Work order:
Beginning with the line that contains "春气温，宜食麦，以凉之，不可一于温也。禁温饮食及热衣服。", copy each remaining line of the data below exactly.

Items from a dataset:
Segment Open

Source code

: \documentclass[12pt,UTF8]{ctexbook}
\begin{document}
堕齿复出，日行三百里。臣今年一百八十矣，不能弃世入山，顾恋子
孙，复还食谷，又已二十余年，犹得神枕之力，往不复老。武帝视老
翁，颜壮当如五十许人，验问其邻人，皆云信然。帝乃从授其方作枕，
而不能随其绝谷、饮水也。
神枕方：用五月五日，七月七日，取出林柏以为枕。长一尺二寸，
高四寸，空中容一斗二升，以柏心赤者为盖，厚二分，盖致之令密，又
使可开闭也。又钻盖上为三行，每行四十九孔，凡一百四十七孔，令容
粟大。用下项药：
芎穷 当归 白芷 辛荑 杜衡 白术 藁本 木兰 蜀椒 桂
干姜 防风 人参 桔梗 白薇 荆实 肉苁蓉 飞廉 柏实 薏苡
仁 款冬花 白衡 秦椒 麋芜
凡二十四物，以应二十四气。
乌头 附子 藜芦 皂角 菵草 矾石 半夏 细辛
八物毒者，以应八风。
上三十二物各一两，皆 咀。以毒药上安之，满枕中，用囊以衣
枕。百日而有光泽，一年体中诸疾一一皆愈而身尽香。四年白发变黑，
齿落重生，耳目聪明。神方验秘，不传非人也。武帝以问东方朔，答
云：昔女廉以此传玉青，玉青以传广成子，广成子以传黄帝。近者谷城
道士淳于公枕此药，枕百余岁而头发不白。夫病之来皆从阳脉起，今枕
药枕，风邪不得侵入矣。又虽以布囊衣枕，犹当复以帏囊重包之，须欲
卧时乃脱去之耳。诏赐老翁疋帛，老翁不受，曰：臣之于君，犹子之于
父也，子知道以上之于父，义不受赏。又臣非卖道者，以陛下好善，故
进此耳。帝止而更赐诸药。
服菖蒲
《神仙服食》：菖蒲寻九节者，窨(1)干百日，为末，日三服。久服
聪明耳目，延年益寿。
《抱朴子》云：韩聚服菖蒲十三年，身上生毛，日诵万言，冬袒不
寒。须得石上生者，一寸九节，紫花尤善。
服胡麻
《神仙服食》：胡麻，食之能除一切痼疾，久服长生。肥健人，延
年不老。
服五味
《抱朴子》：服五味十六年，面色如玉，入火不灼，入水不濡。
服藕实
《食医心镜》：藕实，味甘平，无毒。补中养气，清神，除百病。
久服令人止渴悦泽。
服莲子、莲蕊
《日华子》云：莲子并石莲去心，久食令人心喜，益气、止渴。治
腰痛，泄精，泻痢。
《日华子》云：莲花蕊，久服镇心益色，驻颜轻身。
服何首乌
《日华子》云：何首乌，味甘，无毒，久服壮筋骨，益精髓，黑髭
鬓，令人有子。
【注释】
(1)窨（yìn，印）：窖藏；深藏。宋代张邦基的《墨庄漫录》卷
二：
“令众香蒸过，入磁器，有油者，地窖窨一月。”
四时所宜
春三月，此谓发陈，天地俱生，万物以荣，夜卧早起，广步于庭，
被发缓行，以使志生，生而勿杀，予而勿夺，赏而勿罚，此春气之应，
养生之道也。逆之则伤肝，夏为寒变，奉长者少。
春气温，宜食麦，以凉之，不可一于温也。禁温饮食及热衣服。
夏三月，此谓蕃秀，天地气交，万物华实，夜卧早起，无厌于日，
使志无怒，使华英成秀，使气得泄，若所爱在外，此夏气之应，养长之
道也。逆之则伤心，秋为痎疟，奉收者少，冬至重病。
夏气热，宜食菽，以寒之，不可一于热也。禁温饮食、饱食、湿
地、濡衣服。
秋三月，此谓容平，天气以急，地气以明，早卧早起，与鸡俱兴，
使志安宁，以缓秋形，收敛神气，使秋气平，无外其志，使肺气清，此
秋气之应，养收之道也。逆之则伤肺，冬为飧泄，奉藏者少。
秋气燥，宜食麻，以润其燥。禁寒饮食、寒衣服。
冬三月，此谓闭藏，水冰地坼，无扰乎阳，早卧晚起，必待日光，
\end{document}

Segment Closed

Answer to this problem:
春气温，宜食麦，以凉之，不可一于温也。禁温饮食及热衣服。
夏三月，此谓蕃秀，天地气交，万物华实，夜卧早起，无厌于日，
使志无怒，使华英成秀，使气得泄，若所爱在外，此夏气之应，养长之
道也。逆之则伤心，秋为痎疟，奉收者少，冬至重病。
夏气热，宜食菽，以寒之，不可一于热也。禁温饮食、饱食、湿
地、濡衣服。
秋三月，此谓容平，天气以急，地气以明，早卧早起，与鸡俱兴，
使志安宁，以缓秋形，收敛神气，使秋气平，无外其志，使肺气清，此
秋气之应，养收之道也。逆之则伤肺，冬为飧泄，奉藏者少。
秋气燥，宜食麻，以润其燥。禁寒饮食、寒衣服。
冬三月，此谓闭藏，水冰地坼，无扰乎阳，早卧晚起，必待日光，
\end{document}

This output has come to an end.